Además de cumplir con las actualizaciones de seguridad, Windows 11 ofrece varias mejoras significativas en comparación con Windows 10:

  • Una interfaz más moderna y fluida.
  • Mejoras en el rendimiento y la multitarea.
  • Nuevas características de seguridad, como aislamiento de hardware y protección contra malware.
  • Integración más estrecha con aplicaciones como Microsoft Teams.

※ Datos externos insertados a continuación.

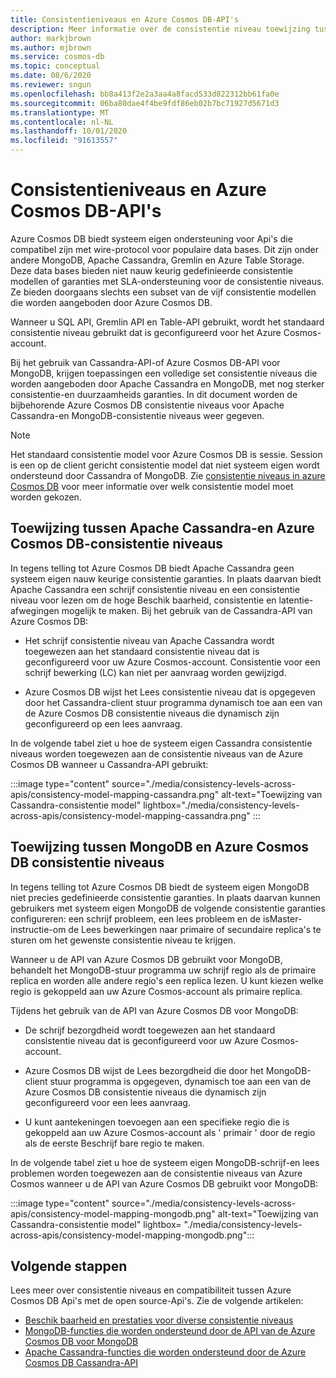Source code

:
 ```yaml
---
title: Consistentieniveaus en Azure Cosmos DB-API's
description: Meer informatie over de consistentie niveau toewijzing tussen verschillende Api's in Azure Cosmos DB en Apache Cassandra, MongoDB
author: markjbrown
ms.author: mjbrown
ms.service: cosmos-db
ms.topic: conceptual
ms.date: 08/6/2020
ms.reviewer: sngun
ms.openlocfilehash: bb8a413f2e2a3aa4a8facd533d822312bb61fa0e
ms.sourcegitcommit: 06ba80dae4f4be9fdf86eb02b7bc71927d5671d3
ms.translationtype: MT
ms.contentlocale: nl-NL
ms.lasthandoff: 10/01/2020
ms.locfileid: "91613557"
---
```

# <a name="consistency-levels-and-azure-cosmos-db-apis"></a>Consistentieniveaus en Azure Cosmos DB-API's

Azure Cosmos DB biedt systeem eigen ondersteuning voor Api's die compatibel zijn met wire-protocol voor populaire data bases. Dit zijn onder andere MongoDB, Apache Cassandra, Gremlin en Azure Table Storage. Deze data bases bieden niet nauw keurig gedefinieerde consistentie modellen of garanties met SLA-ondersteuning voor de consistentie niveaus. Ze bieden doorgaans slechts een subset van de vijf consistentie modellen die worden aangeboden door Azure Cosmos DB.

Wanneer u SQL API, Gremlin API en Table-API gebruikt, wordt het standaard consistentie niveau gebruikt dat is geconfigureerd voor het Azure Cosmos-account. 

Bij het gebruik van Cassandra-API-of Azure Cosmos DB-API voor MongoDB, krijgen toepassingen een volledige set consistentie niveaus die worden aangeboden door Apache Cassandra en MongoDB, met nog sterker consistentie-en duurzaamheids garanties. In dit document worden de bijbehorende Azure Cosmos DB consistentie niveaus voor Apache Cassandra-en MongoDB-consistentie niveaus weer gegeven.

> [!NOTE]
> Het standaard consistentie model voor Azure Cosmos DB is sessie. Session is een op de client gericht consistentie model dat niet systeem eigen wordt ondersteund door Cassandra of MongoDB. Zie [consistentie niveaus in azure Cosmos DB](consistency-levels.md) voor meer informatie over welk consistentie model moet worden gekozen.

## <a name="mapping-between-apache-cassandra-and-azure-cosmos-db-consistency-levels"></a><a id="cassandra-mapping"></a>Toewijzing tussen Apache Cassandra-en Azure Cosmos DB-consistentie niveaus

In tegens telling tot Azure Cosmos DB biedt Apache Cassandra geen systeem eigen nauw keurige consistentie garanties.  In plaats daarvan biedt Apache Cassandra een schrijf consistentie niveau en een consistentie niveau voor lezen om de hoge Beschik baarheid, consistentie en latentie-afwegingen mogelijk te maken. Bij het gebruik van de Cassandra-API van Azure Cosmos DB: 

* Het schrijf consistentie niveau van Apache Cassandra wordt toegewezen aan het standaard consistentie niveau dat is geconfigureerd voor uw Azure Cosmos-account. Consistentie voor een schrijf bewerking (LC) kan niet per aanvraag worden gewijzigd.

* Azure Cosmos DB wijst het Lees consistentie niveau dat is opgegeven door het Cassandra-client stuur programma dynamisch toe aan een van de Azure Cosmos DB consistentie niveaus die dynamisch zijn geconfigureerd op een lees aanvraag. 

In de volgende tabel ziet u hoe de systeem eigen Cassandra consistentie niveaus worden toegewezen aan de consistentie niveaus van de Azure Cosmos DB wanneer u Cassandra-API gebruikt:  

:::image type="content" source="./media/consistency-levels-across-apis/consistency-model-mapping-cassandra.png" alt-text="Toewijzing van Cassandra-consistentie model" lightbox="./media/consistency-levels-across-apis/consistency-model-mapping-cassandra.png" :::

## <a name="mapping-between-mongodb-and-azure-cosmos-db-consistency-levels"></a><a id="mongo-mapping"></a>Toewijzing tussen MongoDB en Azure Cosmos DB consistentie niveaus

In tegens telling tot Azure Cosmos DB biedt de systeem eigen MongoDB niet precies gedefinieerde consistentie garanties. In plaats daarvan kunnen gebruikers met systeem eigen MongoDB de volgende consistentie garanties configureren: een schrijf probleem, een lees probleem en de isMaster-instructie-om de Lees bewerkingen naar primaire of secundaire replica's te sturen om het gewenste consistentie niveau te krijgen.

Wanneer u de API van Azure Cosmos DB gebruikt voor MongoDB, behandelt het MongoDB-stuur programma uw schrijf regio als de primaire replica en worden alle andere regio's een replica lezen. U kunt kiezen welke regio is gekoppeld aan uw Azure Cosmos-account als primaire replica. 

Tijdens het gebruik van de API van Azure Cosmos DB voor MongoDB:

* De schrijf bezorgdheid wordt toegewezen aan het standaard consistentie niveau dat is geconfigureerd voor uw Azure Cosmos-account.

* Azure Cosmos DB wijst de Lees bezorgdheid die door het MongoDB-client stuur programma is opgegeven, dynamisch toe aan een van de Azure Cosmos DB consistentie niveaus die dynamisch zijn geconfigureerd voor een lees aanvraag.  

* U kunt aantekeningen toevoegen aan een specifieke regio die is gekoppeld aan uw Azure Cosmos-account als ' primair ' door de regio als de eerste Beschrijf bare regio te maken. 

In de volgende tabel ziet u hoe de systeem eigen MongoDB-schrijf-en lees problemen worden toegewezen aan de consistentie niveaus van Azure Cosmos wanneer u de API van Azure Cosmos DB gebruikt voor MongoDB:

:::image type="content" source="./media/consistency-levels-across-apis/consistency-model-mapping-mongodb.png" alt-text="Toewijzing van Cassandra-consistentie model" lightbox= "./media/consistency-levels-across-apis/consistency-model-mapping-mongodb.png":::

## <a name="next-steps"></a>Volgende stappen

Lees meer over consistentie niveaus en compatibiliteit tussen Azure Cosmos DB Api's met de open source-Api's. Zie de volgende artikelen:

* [Beschik baarheid en prestaties voor diverse consistentie niveaus](consistency-levels-tradeoffs.md)
* [MongoDB-functies die worden ondersteund door de API van de Azure Cosmos DB voor MongoDB](mongodb-feature-support.md)
* [Apache Cassandra-functies die worden ondersteund door de Azure Cosmos DB Cassandra-API](cassandra-support.md)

El fin del soporte técnico para Windows 10 el 14 de octubre de 2025 marca un punto de inflexión para los usuarios de este sistema operativo. Verificar si tu PC está lista para Windows 11 no solo es un paso necesario para proteger tus datos y mantener tu equipo seguro, sino también una oportunidad para aprovechar las nuevas características que ofrece el sistema más reciente de Microsoft.

Con herramientas como la PC Health Check de Microsoft y la nueva métrica de compatibilidad en Chrome, el proceso de evaluación es más accesible que nunca. Si tu equipo no cumple con los requisitos, considera las opciones de actualización de hardware o la compra de un nuevo dispositivo. Lo más importante es no esperar hasta el último momento para tomar una decisión y asegurar una transición fluida hacia un sistema operativo más moderno.